Member of the Fatah Central Committee
- In office ?–?

Deputy to the Palestinian President
- In office ?–?

Personal details
- Born: 1937 (age 88–89) Jerusalem, Palestine
- Party: Fatah
- Occupation: Politician, Trade Union Activist

= Abu Maher Ghneim =

Palestinian politician

Muhammad "Abu Maher" Ghneim (محمد "أبو ماهر" راتب غنيم; born 1937) is a Palestinian politician and a senior Fatah official, being a member of the organization's central committee.

==Biography==
Ghneim was born in Jerusalem in 1937 and was involved in trade union activism in his youth. Along with thousands of other Palestinians, he was expelled from the city during the 1948 Arab-Israeli War. Ghneim became involved in Palestinian politics, becoming a founding member of Fatah in 1957. He also participated in the founding of the Palestine Liberation Organization (PLO) in 1964. For much of this period, he fought against Israel alongside Yasser Arafat in Lebanon.

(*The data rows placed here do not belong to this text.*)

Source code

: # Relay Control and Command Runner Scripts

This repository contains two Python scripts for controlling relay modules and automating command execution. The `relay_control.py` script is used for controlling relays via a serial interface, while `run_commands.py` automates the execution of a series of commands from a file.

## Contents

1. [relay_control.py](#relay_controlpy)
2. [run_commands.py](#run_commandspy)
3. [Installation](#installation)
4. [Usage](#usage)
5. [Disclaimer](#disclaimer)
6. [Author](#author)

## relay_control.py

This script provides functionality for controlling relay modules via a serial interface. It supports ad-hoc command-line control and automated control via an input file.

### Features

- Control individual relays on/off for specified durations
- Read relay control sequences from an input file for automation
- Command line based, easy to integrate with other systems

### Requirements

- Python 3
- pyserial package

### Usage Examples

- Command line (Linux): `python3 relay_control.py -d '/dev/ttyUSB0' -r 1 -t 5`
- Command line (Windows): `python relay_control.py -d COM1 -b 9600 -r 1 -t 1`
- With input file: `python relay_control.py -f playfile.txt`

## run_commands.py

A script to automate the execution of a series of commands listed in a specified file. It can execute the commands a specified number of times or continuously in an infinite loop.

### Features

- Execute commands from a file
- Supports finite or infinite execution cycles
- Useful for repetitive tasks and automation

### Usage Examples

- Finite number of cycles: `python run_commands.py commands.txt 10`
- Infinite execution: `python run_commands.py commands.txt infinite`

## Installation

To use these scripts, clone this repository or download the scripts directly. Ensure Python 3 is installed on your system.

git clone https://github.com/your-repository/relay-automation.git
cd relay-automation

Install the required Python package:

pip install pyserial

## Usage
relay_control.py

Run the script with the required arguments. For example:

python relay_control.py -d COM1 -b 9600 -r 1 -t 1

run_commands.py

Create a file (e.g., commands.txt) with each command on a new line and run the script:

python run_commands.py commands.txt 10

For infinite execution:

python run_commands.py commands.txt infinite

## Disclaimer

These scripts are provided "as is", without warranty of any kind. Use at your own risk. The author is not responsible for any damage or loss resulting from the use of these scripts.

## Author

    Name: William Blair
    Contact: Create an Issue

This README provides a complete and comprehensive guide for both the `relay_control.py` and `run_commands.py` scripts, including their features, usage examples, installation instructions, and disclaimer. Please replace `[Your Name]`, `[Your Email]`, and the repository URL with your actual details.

Receiving military training from the People's Republic of China, Ghneim became a commander of Fatah's official armed wing al-Assifa ("the Storm"). Following the PLO's departure from Lebanon in the early 1980s, Ghneim moved to Tunisia with much of the Palestinian leadership.

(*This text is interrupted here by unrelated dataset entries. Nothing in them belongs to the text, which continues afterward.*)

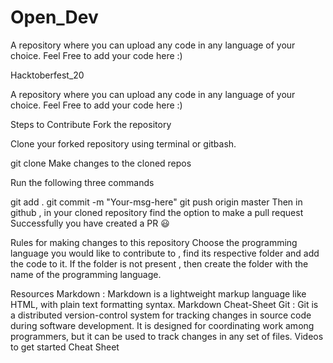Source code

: # Open_Dev
A repository where you can upload any code in any language of your choice. Feel Free to add your code here :)


Hacktoberfest_20



A repository where you can upload any code in any language of your choice. Feel Free to add your code here :)

Steps to Contribute
Fork the repository

Clone your forked repository using terminal or gitbash.

git clone <link-of-repos>
Make changes to the cloned repos

Run the following three commands

git add .
git commit -m "Your-msg-here"
git push origin master
Then in github , in your cloned repository find the option to make a pull request
Successfully you have created a PR 😃

Rules for making changes to this repository
Choose the programming language you would like to contribute to , find its respective folder and add the code to it. If the folder is not present , then create the folder with the name of the programming language.

Resources
Markdown : Markdown is a lightweight markup language like HTML, with plain text formatting syntax.
Markdown Cheat-Sheet
Git : Git is a distributed version-control system for tracking changes in source code during software development. It is designed for coordinating work among programmers, but it can be used to track changes in any set of files.
Videos to get started
Cheat Sheet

Ghneim opposed the 1993 Oslo Peace Accords signed by Arafat, and refused to return to the Palestine until all of its territory was "liberated," i.e. including modern-day Israel. He had remained in exile in Tunisia, but returned to the West Bank on July 29, 2009, to attend the Fatah General Conference in Bethlehem in August 2009 and was elected as a member of its Central Committee. Palestinian president Mahmoud Abbas reportedly convinced Israeli authorities to allow Ghneim to enter the Palestinian territories and permanently live there. He was greeted by Abbas and hundreds of Fatah activists in Ramallah. His return signified a change in Fatah politics, with Ghneim bolstering Abbas's position against rival Fatah leader Farouk Qaddoumi who remains in exile. After his return, he acquired a role as one of Abbas' deputies.